Work order -> Go through the material and return every line that contains the string "https".

Material provided ->
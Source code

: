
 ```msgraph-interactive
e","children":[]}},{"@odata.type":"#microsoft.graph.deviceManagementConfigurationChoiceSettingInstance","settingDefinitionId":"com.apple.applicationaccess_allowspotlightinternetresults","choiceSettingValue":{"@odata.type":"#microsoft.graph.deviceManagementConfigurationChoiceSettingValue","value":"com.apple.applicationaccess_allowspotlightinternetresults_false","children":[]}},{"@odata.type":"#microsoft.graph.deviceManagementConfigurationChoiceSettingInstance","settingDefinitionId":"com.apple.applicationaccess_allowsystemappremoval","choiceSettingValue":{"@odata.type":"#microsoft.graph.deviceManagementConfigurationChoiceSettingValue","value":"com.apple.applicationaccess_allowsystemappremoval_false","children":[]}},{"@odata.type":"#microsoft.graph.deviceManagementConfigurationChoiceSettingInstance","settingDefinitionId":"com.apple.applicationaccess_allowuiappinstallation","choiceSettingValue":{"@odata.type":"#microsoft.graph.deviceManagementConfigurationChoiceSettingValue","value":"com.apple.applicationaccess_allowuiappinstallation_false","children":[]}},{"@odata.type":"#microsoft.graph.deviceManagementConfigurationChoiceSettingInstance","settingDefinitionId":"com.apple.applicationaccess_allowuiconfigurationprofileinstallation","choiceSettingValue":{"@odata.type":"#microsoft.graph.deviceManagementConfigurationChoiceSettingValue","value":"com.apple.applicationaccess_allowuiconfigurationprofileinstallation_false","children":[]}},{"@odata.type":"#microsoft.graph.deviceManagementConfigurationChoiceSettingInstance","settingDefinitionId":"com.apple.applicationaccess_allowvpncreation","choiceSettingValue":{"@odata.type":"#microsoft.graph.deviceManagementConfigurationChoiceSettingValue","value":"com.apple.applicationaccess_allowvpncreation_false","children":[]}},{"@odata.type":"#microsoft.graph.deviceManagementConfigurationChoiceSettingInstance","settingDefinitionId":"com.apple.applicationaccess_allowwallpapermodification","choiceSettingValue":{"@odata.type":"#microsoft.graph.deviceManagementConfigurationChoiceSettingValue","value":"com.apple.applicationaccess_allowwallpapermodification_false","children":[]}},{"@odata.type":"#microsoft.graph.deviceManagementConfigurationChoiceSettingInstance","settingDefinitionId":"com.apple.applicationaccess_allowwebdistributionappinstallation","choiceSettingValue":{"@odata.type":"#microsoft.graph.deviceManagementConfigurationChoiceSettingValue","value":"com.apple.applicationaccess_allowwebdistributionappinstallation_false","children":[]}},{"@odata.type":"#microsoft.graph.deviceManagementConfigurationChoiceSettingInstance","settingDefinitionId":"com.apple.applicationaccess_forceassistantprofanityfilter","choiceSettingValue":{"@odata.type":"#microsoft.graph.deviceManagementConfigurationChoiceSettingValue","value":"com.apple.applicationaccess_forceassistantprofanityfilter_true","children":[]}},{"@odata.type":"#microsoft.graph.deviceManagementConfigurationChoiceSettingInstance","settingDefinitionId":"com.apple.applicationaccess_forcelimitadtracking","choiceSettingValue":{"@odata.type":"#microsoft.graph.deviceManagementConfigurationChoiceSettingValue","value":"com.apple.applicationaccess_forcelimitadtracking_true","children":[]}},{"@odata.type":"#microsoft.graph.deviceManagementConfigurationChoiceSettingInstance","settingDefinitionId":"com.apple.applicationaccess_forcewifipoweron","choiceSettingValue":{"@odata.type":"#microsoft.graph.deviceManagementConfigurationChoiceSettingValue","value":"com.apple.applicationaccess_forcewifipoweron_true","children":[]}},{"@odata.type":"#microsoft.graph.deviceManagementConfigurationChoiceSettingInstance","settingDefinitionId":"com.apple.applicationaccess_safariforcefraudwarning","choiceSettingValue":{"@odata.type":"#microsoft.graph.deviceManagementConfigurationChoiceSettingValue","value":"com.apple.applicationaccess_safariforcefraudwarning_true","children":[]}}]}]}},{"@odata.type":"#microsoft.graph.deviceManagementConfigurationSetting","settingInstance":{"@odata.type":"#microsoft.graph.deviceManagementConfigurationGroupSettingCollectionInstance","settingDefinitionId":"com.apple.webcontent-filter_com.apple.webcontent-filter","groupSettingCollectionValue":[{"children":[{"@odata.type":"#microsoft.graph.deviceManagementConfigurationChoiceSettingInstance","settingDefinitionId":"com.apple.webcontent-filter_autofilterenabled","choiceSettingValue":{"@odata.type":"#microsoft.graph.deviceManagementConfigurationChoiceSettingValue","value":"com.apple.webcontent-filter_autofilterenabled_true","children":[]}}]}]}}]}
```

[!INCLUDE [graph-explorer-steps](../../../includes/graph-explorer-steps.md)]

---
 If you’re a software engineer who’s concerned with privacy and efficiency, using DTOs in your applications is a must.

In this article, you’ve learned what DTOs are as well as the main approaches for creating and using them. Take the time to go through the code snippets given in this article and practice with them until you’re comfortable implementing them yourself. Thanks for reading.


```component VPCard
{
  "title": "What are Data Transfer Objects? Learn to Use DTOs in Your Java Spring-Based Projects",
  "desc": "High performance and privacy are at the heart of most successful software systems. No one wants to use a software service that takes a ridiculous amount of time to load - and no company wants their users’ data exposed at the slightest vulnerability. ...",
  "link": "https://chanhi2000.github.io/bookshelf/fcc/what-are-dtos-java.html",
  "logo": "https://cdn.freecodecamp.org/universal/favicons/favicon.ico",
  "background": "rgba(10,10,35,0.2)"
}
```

Output for this task ->
  "link": "https://chanhi2000.github.io/bookshelf/fcc/what-are-dtos-java.html",
  "logo": "https://cdn.freecodecamp.org/universal/favicons/favicon.ico",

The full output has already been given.